The terror was steady, and its geography and targets bespoke resourcefulness and audacity.

A radical Islamist opposition had emerged, putting forth a fierce, redemptive Islam at odds with the state's conservative religion.

[Saudi Arabia] could not appease the new breed of activists who had stepped forth after the Gulf War to hound.

American military planners could not find ideal refueling conditions in a region of great volatility. This was the imperial predicament put in stark, cruel terms.

The animus toward America and Israel gives away the frustration of a polity raging against the hard, disillusioning limits of its political life.

This kind of fury a distant power can never overcome. Policy can never speak to wrath.

The Iraqi ruler knew well the distress that settled on the region after Pax Americana's swift war.

The Iraqi ruler then set out to show the hollowness of the hegemony of a disinterested American imperium.

An American-led brigade against terrorism was being assembled.


How incredibly arrogant to think we would not notice the reference - the use of the word "brigade" is intentional - from our own literature. This is a direct reference to British Poet Laureate Lord Tennyson's world-famous "The Charge of the Light Brigade,"

(http://eserver.org/poetry/light-brigade.html)
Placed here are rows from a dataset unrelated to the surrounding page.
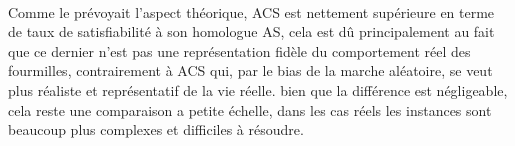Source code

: \paragraph{}
Comme le prévoyait l'aspect théorique, ACS est nettement supérieure en terme de taux de satisfiabilité à son homologue AS, cela est dû principalement au fait que ce dernier n'est pas une représentation fidèle  du comportement réel des fourmilles, contrairement à ACS qui, par le bias de la marche aléatoire, se veut plus réaliste et représentatif de la vie réelle. bien que la différence est négligeable, cela reste une comparaison a petite échelle, dans les cas réels les instances sont beaucoup plus complexes et difficiles à résoudre.

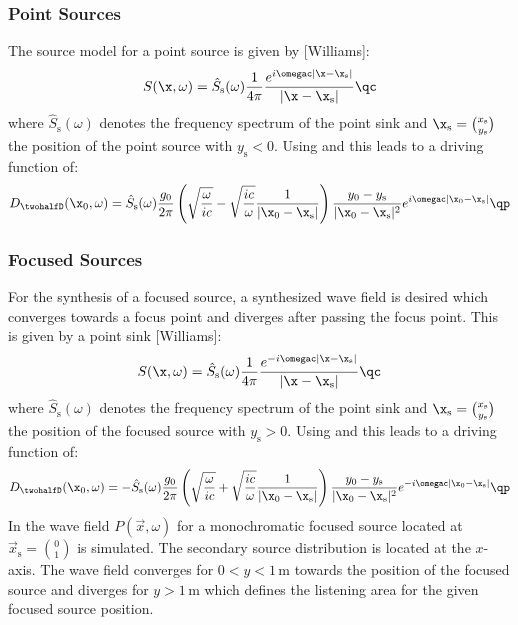 \documentclass{article}
\begin{document}
\subsubsection{Point Sources}
The source model for a point source is given by [Williams]:
\begin{equation} 
    S(\x,\omega) = 
    \hat{S}_\text{s}(\omega)
    \frac{1}{4\pi} \frac{e^{i\omegac|\x-\x_\text{s}|}}{|\x-\x_\text{s}|}
    \qc 
\end{equation}
where $\hat{S}_\text{s}(\omega)$ denotes the frequency spectrum of the point
sink and $\x_\text{s} = \binom{x_\text{s}}{y_\text{s}}$ the position of the
point source with $y_\text{s} < 0$.
Using  and  this leads to a driving function of:
\begin{equation}
    D_\twohalfD(\x_0,\omega) = \hat{S}_\text{s}(\omega)
    \frac{g_0}{2\pi}
    \left( \sqrt{\frac{\omega}{ic}} - \sqrt{\frac{ic}{\omega}} 
    \frac{1}{|\x_0-\x_\text{s}|} \right)
    \frac{y_0-y_\text{s}}{|\x_0-\x_\text{s}|^{2}} 
    e^{i\omegac|\x_0-\x_\text{s}|}
    \qp
    \label{eq:Dps}
\end{equation}


\subsubsection{Focused Sources}

For the synthesis of a focused source, a synthesized wave field is desired which
converges towards a focus point and diverges after passing the focus point.
This is given by a point sink [Williams]:
\begin{equation} 
    S(\x,\omega) = 
    \hat{S}_\text{s}(\omega)
    \frac{1}{4\pi} \frac{e^{-i\omegac|\x-\x_\text{s}|}}{|\x-\x_\text{s}|}
    \qc 
\end{equation}
where $\hat{S}_\text{s}(\omega)$ denotes the frequency spectrum of the point
sink and $\x_\text{s} = \binom{x_\text{s}}{y_\text{s}}$ the position of the
focused source with $y_\text{s} > 0$.
Using  and  this leads to a driving function of:
\begin{equation}
    D_\twohalfD(\x_0,\omega) = -\hat{S}_\text{s}(\omega)
    \frac{g_0}{2\pi}
    \left( \sqrt{\frac{\omega}{ic}} + \sqrt{\frac{ic}{\omega}} 
    \frac{1}{|\x_0-\x_\text{s}|} \right)
    \frac{y_0-y_\text{s}}{|\x_0-\x_\text{s}|^{2}} 
    e^{-i\omegac|\x_0-\x_\text{s}|}
    \qp
    \label{eq:Dfs}
\end{equation}
In  the wave field $P(\vec{x},\omega)$ for
a monochromatic focused
source located at $\vec{x}_\text{s} = \binom{0}{1}$ is simulated. The secondary
source distribution is located at the $x$-axis. The wave field converges for
$0<y<1$\,m towards the position of the focused source and diverges for $y>1$\,m
which defines the listening area for the given focused source position.
\end{document}
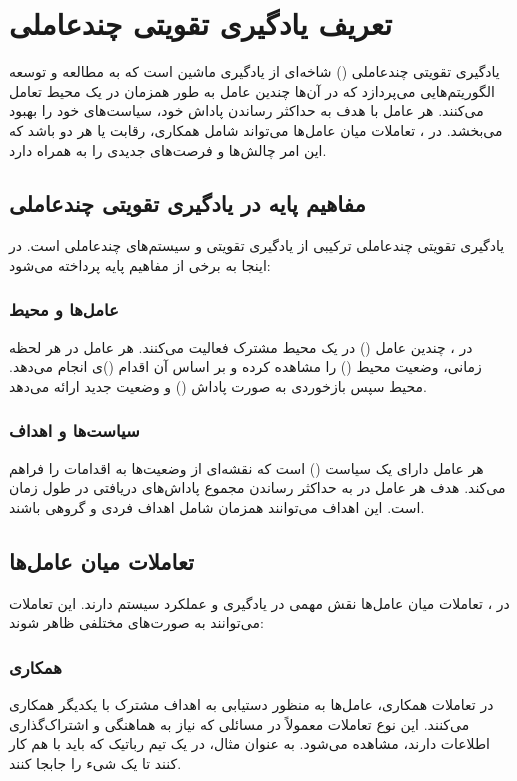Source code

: \section{تعریف یادگیری تقویتی چندعاملی}
یادگیری تقویتی چندعاملی () شاخه‌ای از یادگیری ماشین است که به مطالعه و توسعه الگوریتم‌هایی می‌پردازد که در آن‌ها چندین عامل به طور همزمان در یک محیط تعامل می‌کنند. هر عامل با هدف به حداکثر رساندن پاداش خود، سیاست‌های خود را بهبود می‌بخشد. در ، تعاملات میان عامل‌ها می‌تواند شامل همکاری، رقابت یا هر دو باشد که این امر چالش‌ها و فرصت‌های جدیدی را به همراه دارد.

\subsection{مفاهیم پایه در یادگیری تقویتی چندعاملی}
یادگیری تقویتی چندعاملی ترکیبی از یادگیری تقویتی و سیستم‌های چندعاملی است. در اینجا به برخی از مفاهیم پایه پرداخته می‌شود:

\subsubsection{عامل‌ها و محیط}
در ، چندین عامل () در یک محیط مشترک فعالیت می‌کنند. هر عامل در هر لحظه زمانی، وضعیت محیط () را مشاهده کرده و بر اساس آن اقدام ()ی انجام می‌دهد. محیط سپس بازخوردی به صورت پاداش () و وضعیت جدید ارائه می‌دهد.

\subsubsection{سیاست‌ها و اهداف}
هر عامل دارای یک سیاست () است که نقشه‌ای از وضعیت‌ها به اقدامات را فراهم می‌کند. هدف هر عامل در  به حداکثر رساندن مجموع پاداش‌های دریافتی در طول زمان است. این اهداف می‌توانند همزمان شامل اهداف فردی و گروهی باشند.

\subsection{تعاملات میان عامل‌ها}
در ، تعاملات میان عامل‌ها نقش مهمی در یادگیری و عملکرد سیستم دارند. این تعاملات می‌توانند به صورت‌های مختلفی ظاهر شوند:

\subsubsection{همکاری}
در تعاملات همکاری، عامل‌ها به منظور دستیابی به اهداف مشترک با یکدیگر همکاری می‌کنند. این نوع تعاملات معمولاً در مسائلی که نیاز به هماهنگی و اشتراک‌گذاری اطلاعات دارند، مشاهده می‌شود. به عنوان مثال، در یک تیم رباتیک که باید با هم کار کنند تا یک شیء را جابجا کنند.

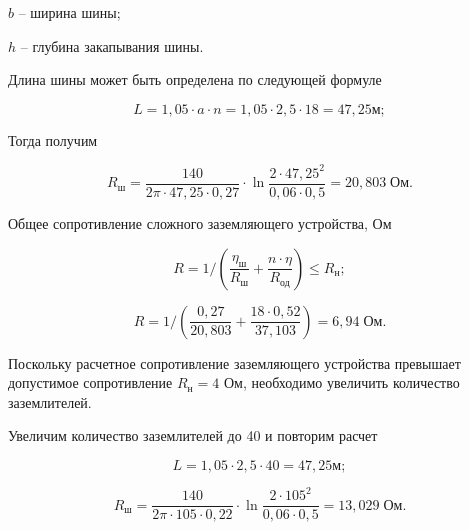         $b$ -- ширина шины;

        $h$ -- глубина закапывания шины.

        Длина шины может быть определена по следующей формуле

        \begin{equation*}
                L = 1,05 \cdot a \cdot n = 1,05 \cdot 2,5 \cdot 18
                    = 47,25 \text{м};
        \end{equation*}

        Тогда получим
        
        \begin{equation*}
                R_\text{ш} = \frac{140}{2\pi \cdot 47,25 \cdot 0,27} \cdot
                    \ln \frac{2 \cdot 47,25^2}{0,06 \cdot 0,5}
                        = 20,803 \; \text{Ом}.
        \end{equation*}
        
        Общее сопротивление сложного заземляющего устройства, Ом

        \begin{equation*}
                R = 1 / \left( \frac{\eta_\text{ш}}{R_\text{ш}} +
                    \frac{n \cdot \eta}{R_\text{од}} \right)
                        \leq R_\text{н};
        \end{equation*}

        \begin{equation*}
                R = 1 / \left( \frac{0,27}{20,803} +
                    \frac{18 \cdot 0,52}{37,103} \right)
                        = 6,94 \; \text{Ом}.
        \end{equation*}

        Поскольку расчетное сопротивление заземляющего устройства превышает
        допустимое сопротивление $R_\text{н} = 4$ %
        Ом, необходимо
        увеличить количество заземлителей.

        Увеличим количество заземлителей до 40 и повторим расчет

        \begin{equation*}
                L = 1,05 \cdot 2,5 \cdot 40
                    = 47,25 \text{м};
        \end{equation*}

        \begin{equation*}
                R_\text{ш} = \frac{140}{2\pi \cdot 105 \cdot 0,22} \cdot
                    \ln \frac{2 \cdot 105^2}{0,06 \cdot 0,5}
                        = 13,029 \; \text{Ом}.
        \end{equation*}

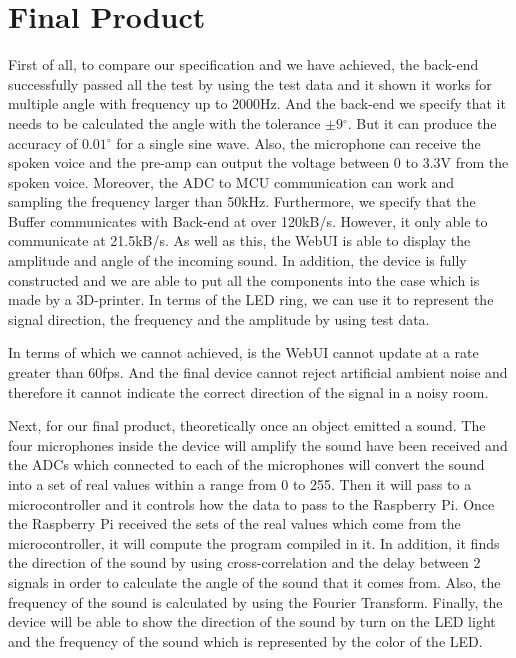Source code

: \documentclass[a4paper]{article}
\begin{document}
\section{Final Product}

First of all, to compare our specification and we have achieved, the back-end
successfully passed all the test by using the test data and it shown it works
for multiple angle with frequency up to 2000Hz. And the back-end we specify that
it needs to be calculated the angle with the tolerance \(\pm 9{^\circ}\). But it
can produce the accuracy of \(0.01{^\circ}\) for a single sine wave. Also, the
microphone can receive the spoken voice and the pre-amp can output the voltage
between 0 to 3.3V from the spoken voice. Moreover, the ADC to MCU communication
can work and sampling the frequency larger than 50kHz. Furthermore, we specify
that the Buffer communicates with Back-end at over 120kB/s.  However, it only
able to communicate at 21.5kB/s. As well as this, the WebUI is able to display
the amplitude and angle of the incoming sound.  In addition, the device is fully
constructed and we are able to put all the components into the case which is
made by a 3D-printer. In terms of the LED ring, we can use it to represent the
signal direction, the frequency and the amplitude by using test data.

In terms of which we cannot achieved, is the WebUI cannot update at a rate
greater than 60fps. And the final device cannot reject artificial ambient noise
and therefore it cannot indicate the correct direction of the signal in a noisy
room.

Next, for our final product, theoretically once an object emitted a sound. The
four microphones inside the device will amplify the sound have been received and
the ADCs which connected to each of the microphones will convert the sound into
a set of real values within a range from 0 to 255. Then it will pass to a
microcontroller and it controls how the data to pass to the Raspberry Pi. Once
the Raspberry Pi received the sets of the real values which come from the
microcontroller, it will compute the program compiled in it. In addition, it
finds the direction of the sound by using cross-correlation and the delay
between 2 signals in order to calculate the angle of the sound that it comes
from. Also, the frequency of the sound is calculated by using the Fourier
Transform. Finally, the device will be able to show the direction of the sound
by turn on the LED light and the frequency of the sound which is represented by
the color of the LED.
\end{document}
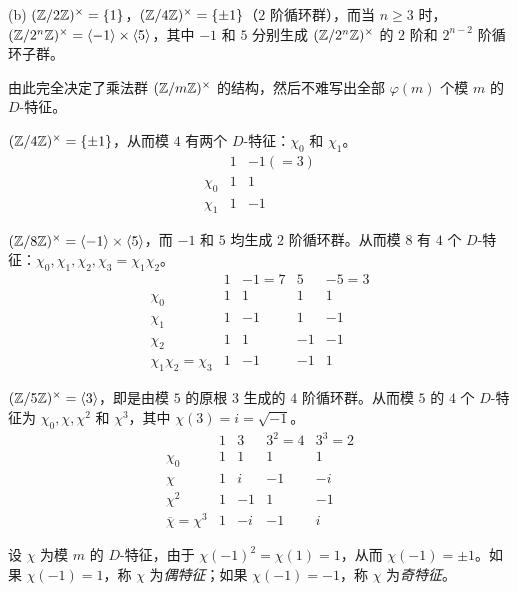 (b) $(\Z/2\Z)^{\times}=\{1\}$，$(\Z/4\Z)^{\times}=\{\pm1\}$（$2$ 阶循环群），而当 $n\geqslant 3$ 时，$(\Z/2^n\Z)^{\times}=\langle-1\rangle\times\langle5\rangle$，其中 $-1$ 和 $5$ 分别生成 $(\Z/2^n\Z)^{\times}$ 的 $2$ 阶和 $2^{n-2}$ 阶循环子群。

由此完全决定了乘法群 $(\Z/m\Z)^{\times}$ 的结构，然后不难写出全部 $\varphi(m)$ 个模 $m$ 的 $D$-特征。

\setcounter{example}{0}%

\begin{example}
$(\Z/4\Z)^{\times}=\{\pm1\}$，从而模 $4$ 有两个 $D$-特征：$\chi_0$ 和 $\chi_1$。
\[
  \begin{array}{c|cc}
    & 1 & -1(=3)\\ \hline
    \chi_0 & 1 & 1\\
    \chi_1 & 1 & -1
  \end{array}
\]
\end{example}

\begin{example}
$(\Z/8\Z)^{\times}=\langle-1\rangle\times\langle5\rangle$，而 $-1$ 和 $5$ 均生成 $2$ 阶循环群。从而模 $8$ 有 $4$ 个 $D$-特征：$\chi_0,\chi_1,\chi_2,\chi_3=\chi_1\chi_2$。
\[
  \begin{array}{c|cccc}
    & 1 & -1=7 & 5 & -5=3\\ \hline
    \chi_0 & 1 & 1 & 1 & 1\\
    \chi_1 & 1 & -1 & 1 & -1\\
    \chi_2 & 1 & 1 & -1 & -1\\
    \chi_1\chi_2=\chi_3 & 1 & -1 & -1 & 1
  \end{array}
\]
\end{example}

\begin{example}
$(\Z/5\Z)^{\times}=\langle3\rangle$，即是由模 $5$ 的原根 $3$ 生成的 $4$ 阶循环群。从而模 $5$ 的 $4$ 个 $D$-特征为 $\chi_0,\chi,\chi^2$ 和 $\chi^3$，其中 $\chi(3)=i=\sqrt{-1}$。
\[
  \begin{array}{c|cccc}
    & 1 & 3 & 3^2=4 & 3^3=2\\ \hline
    \chi_0 & 1 & 1 & 1 & 1\\
    \chi & 1 & i & -1 & -i\\
    \chi^2 & 1 & -1 & 1 & -1\\
    \overline{\chi}=\chi^3 & 1 & -i & -1 & i
  \end{array}
\]
\end{example}

\begin{definition}\label{def:ch4-5}
设 $\chi$ 为模 $m$ 的 $D$-特征，由于 $\chi(-1)^2=\chi(1)=1$，从而 $\chi(-1)=\pm1$。如果 $\chi(-1)=1$，称 $\chi$ 为\emph{偶特征}；如果 $\chi(-1)=-1$，称 $\chi$ 为\emph{奇特征}。
\end{definition}

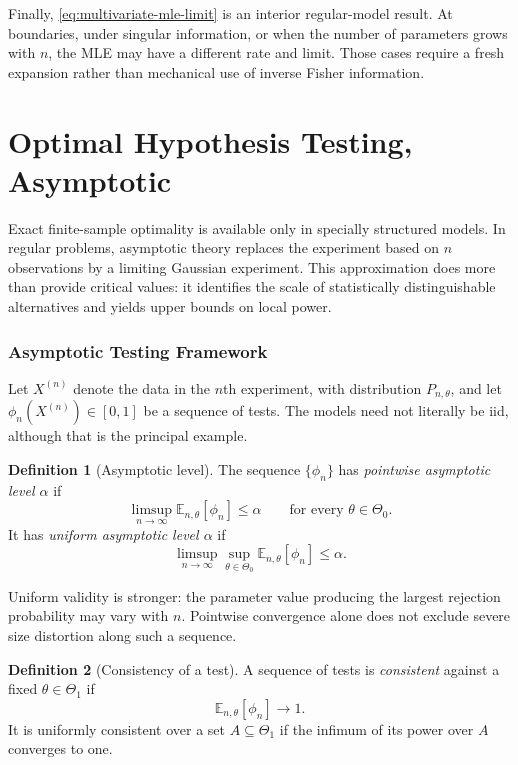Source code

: \documentclass[12pt,oneside]{book}
\numberwithin{equation}{section}
\theoremstyle{definition}
\newtheorem{definition}{Definition}[section]
\theoremstyle{plain}
\theoremstyle{remark}
\newcommand{\E}{\mathbb{E}}
\begin{document}
Finally, \eqref{eq:multivariate-mle-limit} is an interior regular-model
result.  At boundaries, under singular information, or when the number of
parameters grows with $n$, the MLE may have a different rate and limit.
Those cases require a fresh expansion rather than mechanical use of inverse
Fisher information.

\part{Optimal Hypothesis Testing, Asymptotic}

Exact finite-sample optimality is available only in specially structured
models.  In regular problems, asymptotic theory replaces the experiment based
on $n$ observations by a limiting Gaussian experiment.  This approximation
does more than provide critical values: it identifies the scale of
statistically distinguishable alternatives and yields upper bounds on local
power.

\section{Asymptotic Testing Framework}

Let $X^{(n)}$ denote the data in the $n$th experiment, with distribution
$P_{n,\theta}$, and let $\phi_n(X^{(n)})\in[0,1]$ be a sequence of tests.  The
models need not literally be iid, although that is the principal example.

\begin{definition}[Asymptotic level]
The sequence $\{\phi_n\}$ has \emph{pointwise asymptotic level $\alpha$} if
\[
    \limsup_{n\to\infty}\E_{n,\theta}[\phi_n]\leq\alpha
    \qquad\text{for every }\theta\in\Theta_0.
\]
It has \emph{uniform asymptotic level $\alpha$} if
\begin{equation}
    \limsup_{n\to\infty}
    \sup_{\theta\in\Theta_0}\E_{n,\theta}[\phi_n]
    \leq\alpha.
    \label{eq:uniform-asymptotic-level}
\end{equation}
\end{definition}

Uniform validity is stronger: the parameter value producing the largest
rejection probability may vary with $n$.  Pointwise convergence alone does
not exclude severe size distortion along such a sequence.

\begin{definition}[Consistency of a test]
A sequence of tests is \emph{consistent} against a fixed
$\theta\in\Theta_1$ if
\[
    \E_{n,\theta}[\phi_n]\longrightarrow1.
\]
It is uniformly consistent over a set $A\subseteq\Theta_1$ if the infimum of
its power over $A$ converges to one.
\end{definition}
\end{document}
which enshrined forevermore a notion that this war - fill in the blank - cannot possibly be won, and our sons will be slaughtered hopelessly. This is truly beyond belief. Arab arrogance knows no bounds at present.


In the best of worlds, Pax Americana is doomed to a measure of solitude in the Middle East.

A broad coalition may give America the comfort that it is not alone in the Muslim world.

The frustrations to come lie in the more ambiguous and impenetrable realms of the Arab world.

They were from the Arab world, where anti-Americanism is fierce, where terror works with the hidden winks that men and women make at the perpetrators of the grimmest of deeds.

The 1990s were a lucky decade, a fool's paradise.

The war will not be easy for America in those lands. The setting will test it in ways it has not been tested before.


This was deliberate. I now am completely certain there are no moderate Islamic leaders to speak of left. If this man writes with barely concealed joy of America's crisis then there is little hope in any reconciliation. The Arabs clearly believe they have won a great victory, struck a giant blow, exposed forever the corrupt, decadent, degenerate weakness of Western, tolerant democracy. They will suffer an enormous pounding before they will wake up from their stupendous delusions. That much seems clear now.

I truly hope the President is prepared to deliver that message. I am beginning to wonder. The message the United States is now sending is one of weakness. We are a nation massively attacked. There should be massive retaliation without any discussion with the Arab world about it. The only way we do honor to the memory of the victims of the catastrophe of Sept. 11 is to see to it that ALL those responsible are punished 1,000 times mores severely than the force of the acts which caused this retaliation.